**Material supplied:**
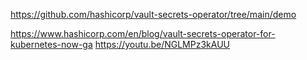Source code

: 
https://github.com/hashicorp/vault-secrets-operator/tree/main/demo

https://www.hashicorp.com/en/blog/vault-secrets-operator-for-kubernetes-now-ga
https://youtu.be/NGLMPz3kAUU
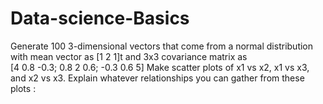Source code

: # Data-science-Basics
Generate   100   3-dimensional   vectors   that   come   from   a   normal   distribution   with   mean vector   as   [1   2   1]t   and   3x3   covariance   matrix   as  
[4   0.8   -0.3;   0.8   2   0.6;   -0.3   0.6   5]
Make   scatter   plots   of   x1   vs   x2,   x1   vs   x3,   and   x2   vs   x3.   Explain   whatever   relationships   you can   gather   from   these   plots   :
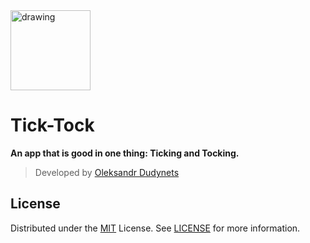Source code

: <a href="https://github.com/dudynets/Tick-Tock">
  <img src="https://user-images.githubusercontent.com/39008921/191470114-c074b17f-1c88-4af3-b089-1b14418cabf5.png" alt="drawing" width="128"/>
</a>

# Tick-Tock

<p><strong>An app that is good in one thing: Ticking and Tocking.</strong></p>

> Developed by [Oleksandr Dudynets](https://dudynets.dev)

## License

Distributed under the [MIT](https://choosealicense.com/licenses/mit/) License.
See [LICENSE](LICENSE) for more information.
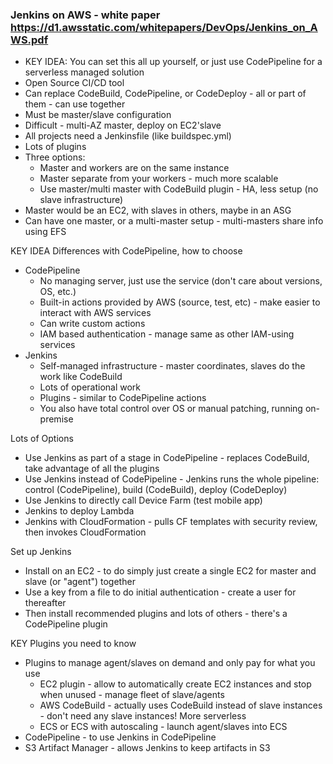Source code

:### Jenkins on AWS - white paper https://d1.awsstatic.com/whitepapers/DevOps/Jenkins_on_AWS.pdf
- KEY IDEA: You can set this all up yourself, or just use CodePipeline for a serverless managed solution
- Open Source CI/CD tool
- Can replace CodeBuild, CodePipeline, or CodeDeploy - all or part of them - can use together
- Must be master/slave configuration
- Difficult - multi-AZ master, deploy on EC2'slave
- All projects need a Jenkinsfile (like buildspec.yml)
- Lots of plugins
- Three options:
  - Master and workers are on the same instance
  - Master separate from your workers - much more scalable
  - Use master/multi master with CodeBuild plugin - HA, less setup (no slave infrastructure)
- Master would be an EC2, with slaves in others, maybe in an ASG
- Can have one master, or a multi-master setup - multi-masters share info using EFS

KEY IDEA Differences with CodePipeline, how to choose
- CodePipeline
  - No managing server, just use the service (don't care about versions, OS, etc.)
  - Built-in actions provided by AWS (source, test, etc) - make easier to interact with AWS services
  - Can write custom actions
  - IAM based authentication - manage same as other IAM-using services
- Jenkins
  - Self-managed infrastructure - master coordinates, slaves do the work like CodeBuild
  - Lots of operational work
  - Plugins - similar to CodePipeline actions
  - You also have total control over OS or manual patching, running on-premise
  
Lots of Options
- Use Jenkins as part of a stage in CodePipeline - replaces CodeBuild, take advantage of all the plugins
- Use Jenkins instead of CodePipeline - Jenkins runs the whole pipeline: control (CodePipeline), build (CodeBuild), deploy (CodeDeploy)
- Use Jenkins to directly call Device Farm (test mobile app)
- Jenkins to deploy Lambda
- Jenkins with CloudFormation - pulls CF templates with security review, then invokes CloudFormation

Set up Jenkins
- Install on an EC2 - to do simply just create a single EC2 for master and slave (or "agent") together
- Use a key from a file to do initial authentication - create a user for thereafter
- Then install recommended plugins and lots of others - there's a CodePipeline plugin

KEY Plugins you need to know
- Plugins to manage agent/slaves on demand and only pay for what you use
  - EC2 plugin - allow to automatically create EC2 instances and stop when unused - manage fleet of slave/agents
  - AWS CodeBuild - actually uses CodeBuild instead of slave instances - don't need any slave instances! More serverless
  - ECS or ECS with autoscaling - launch agent/slaves into ECS
- CodePipeline - to use Jenkins in CodePipeline
- S3 Artifact Manager - allows Jenkins to keep artifacts in S3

**Goal of the exercise:**
Scan the listing above for the line that has "- Jenkins to deploy Lambda", then copy exactly from that line through the line that has "- Use a key".

**Answer box:**
- Jenkins to deploy Lambda
- Jenkins with CloudFormation - pulls CF templates with security review, then invokes CloudFormation

Set up Jenkins
- Install on an EC2 - to do simply just create a single EC2 for master and slave (or "agent") together
- Use a key from a file to do initial authentication - create a user for thereafter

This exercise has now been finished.